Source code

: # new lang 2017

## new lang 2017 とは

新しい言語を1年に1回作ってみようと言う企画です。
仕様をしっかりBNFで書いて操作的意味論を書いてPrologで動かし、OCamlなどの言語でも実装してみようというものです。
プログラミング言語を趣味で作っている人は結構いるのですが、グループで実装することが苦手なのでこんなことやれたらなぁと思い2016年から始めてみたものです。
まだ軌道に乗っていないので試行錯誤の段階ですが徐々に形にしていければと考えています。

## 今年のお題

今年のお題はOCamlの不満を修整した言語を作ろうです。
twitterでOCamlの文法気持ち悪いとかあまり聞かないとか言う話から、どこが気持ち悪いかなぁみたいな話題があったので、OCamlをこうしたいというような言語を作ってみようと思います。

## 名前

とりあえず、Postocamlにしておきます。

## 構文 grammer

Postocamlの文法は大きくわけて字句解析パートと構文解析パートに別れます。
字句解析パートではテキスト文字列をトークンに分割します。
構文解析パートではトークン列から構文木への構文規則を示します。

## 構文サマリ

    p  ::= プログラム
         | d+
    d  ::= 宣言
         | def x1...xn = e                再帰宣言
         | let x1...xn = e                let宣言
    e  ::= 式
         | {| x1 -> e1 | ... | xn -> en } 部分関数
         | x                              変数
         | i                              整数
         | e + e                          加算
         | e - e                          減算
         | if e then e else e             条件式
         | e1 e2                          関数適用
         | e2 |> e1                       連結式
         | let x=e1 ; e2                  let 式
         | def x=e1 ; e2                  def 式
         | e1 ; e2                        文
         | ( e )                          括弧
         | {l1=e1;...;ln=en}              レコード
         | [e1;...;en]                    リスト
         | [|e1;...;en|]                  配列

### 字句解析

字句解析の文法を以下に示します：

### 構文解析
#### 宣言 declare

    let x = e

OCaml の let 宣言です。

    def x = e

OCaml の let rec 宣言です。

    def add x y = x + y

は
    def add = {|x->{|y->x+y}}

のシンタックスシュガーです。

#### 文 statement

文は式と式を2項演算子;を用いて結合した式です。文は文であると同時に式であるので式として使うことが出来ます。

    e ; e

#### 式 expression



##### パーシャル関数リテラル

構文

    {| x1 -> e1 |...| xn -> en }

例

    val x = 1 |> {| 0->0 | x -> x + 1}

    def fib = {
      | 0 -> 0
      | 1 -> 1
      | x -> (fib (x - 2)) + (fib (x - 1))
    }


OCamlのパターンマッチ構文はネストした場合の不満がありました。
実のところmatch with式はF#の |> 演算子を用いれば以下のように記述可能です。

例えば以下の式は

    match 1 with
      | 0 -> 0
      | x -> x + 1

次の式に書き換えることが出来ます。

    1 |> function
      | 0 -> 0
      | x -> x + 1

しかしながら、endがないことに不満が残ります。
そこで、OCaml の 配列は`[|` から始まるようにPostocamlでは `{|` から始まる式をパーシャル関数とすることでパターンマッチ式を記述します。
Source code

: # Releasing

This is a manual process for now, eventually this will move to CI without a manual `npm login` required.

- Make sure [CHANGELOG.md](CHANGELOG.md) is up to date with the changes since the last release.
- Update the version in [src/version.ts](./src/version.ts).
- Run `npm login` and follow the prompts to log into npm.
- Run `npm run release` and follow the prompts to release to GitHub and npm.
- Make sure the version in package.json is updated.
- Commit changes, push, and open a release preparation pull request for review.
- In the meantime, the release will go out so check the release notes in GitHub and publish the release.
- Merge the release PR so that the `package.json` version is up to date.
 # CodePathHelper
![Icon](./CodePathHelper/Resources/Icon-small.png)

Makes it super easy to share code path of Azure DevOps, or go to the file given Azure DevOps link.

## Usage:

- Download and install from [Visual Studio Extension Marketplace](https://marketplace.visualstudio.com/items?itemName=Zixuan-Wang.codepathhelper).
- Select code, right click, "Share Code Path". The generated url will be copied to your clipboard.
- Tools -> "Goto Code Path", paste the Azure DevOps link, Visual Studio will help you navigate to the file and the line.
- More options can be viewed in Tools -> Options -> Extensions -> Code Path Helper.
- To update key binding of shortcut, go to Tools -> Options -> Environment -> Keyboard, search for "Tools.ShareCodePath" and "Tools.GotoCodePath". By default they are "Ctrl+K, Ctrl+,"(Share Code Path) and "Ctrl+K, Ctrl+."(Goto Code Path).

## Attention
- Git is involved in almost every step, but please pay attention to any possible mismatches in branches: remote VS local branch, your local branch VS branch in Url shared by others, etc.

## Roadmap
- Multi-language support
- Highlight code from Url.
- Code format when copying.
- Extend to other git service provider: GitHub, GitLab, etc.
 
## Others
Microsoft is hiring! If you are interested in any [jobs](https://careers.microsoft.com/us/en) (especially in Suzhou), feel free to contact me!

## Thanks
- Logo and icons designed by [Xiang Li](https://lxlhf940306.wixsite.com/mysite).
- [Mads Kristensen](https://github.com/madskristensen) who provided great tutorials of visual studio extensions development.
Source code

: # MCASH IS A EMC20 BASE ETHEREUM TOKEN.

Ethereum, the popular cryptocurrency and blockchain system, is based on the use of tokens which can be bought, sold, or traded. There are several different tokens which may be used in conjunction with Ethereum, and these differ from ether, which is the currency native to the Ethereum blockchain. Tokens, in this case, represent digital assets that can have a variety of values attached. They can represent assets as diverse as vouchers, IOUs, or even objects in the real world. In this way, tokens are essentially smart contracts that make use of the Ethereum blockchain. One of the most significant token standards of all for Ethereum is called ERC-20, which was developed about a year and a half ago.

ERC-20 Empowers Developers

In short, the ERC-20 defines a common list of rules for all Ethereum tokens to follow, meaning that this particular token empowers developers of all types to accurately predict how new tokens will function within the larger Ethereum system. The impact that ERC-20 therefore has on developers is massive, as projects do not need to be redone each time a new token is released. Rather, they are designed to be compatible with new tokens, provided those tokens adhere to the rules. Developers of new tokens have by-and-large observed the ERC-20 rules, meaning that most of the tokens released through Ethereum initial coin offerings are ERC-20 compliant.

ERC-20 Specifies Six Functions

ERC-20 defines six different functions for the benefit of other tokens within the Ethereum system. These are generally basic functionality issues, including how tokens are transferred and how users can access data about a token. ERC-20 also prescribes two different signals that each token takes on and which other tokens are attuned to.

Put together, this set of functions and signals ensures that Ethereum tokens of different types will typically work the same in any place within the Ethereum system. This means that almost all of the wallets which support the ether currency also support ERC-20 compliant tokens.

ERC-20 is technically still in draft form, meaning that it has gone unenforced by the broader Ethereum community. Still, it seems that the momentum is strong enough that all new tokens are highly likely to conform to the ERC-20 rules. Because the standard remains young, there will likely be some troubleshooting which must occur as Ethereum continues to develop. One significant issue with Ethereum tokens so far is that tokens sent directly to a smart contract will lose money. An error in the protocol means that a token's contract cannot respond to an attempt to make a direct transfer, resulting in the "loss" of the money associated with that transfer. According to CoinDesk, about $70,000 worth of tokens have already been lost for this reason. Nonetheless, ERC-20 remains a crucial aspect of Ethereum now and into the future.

·····

Exercise directions: Determine the number of lines in the material above that include the word "json". Give that number and no other text.

Exercise solution: 2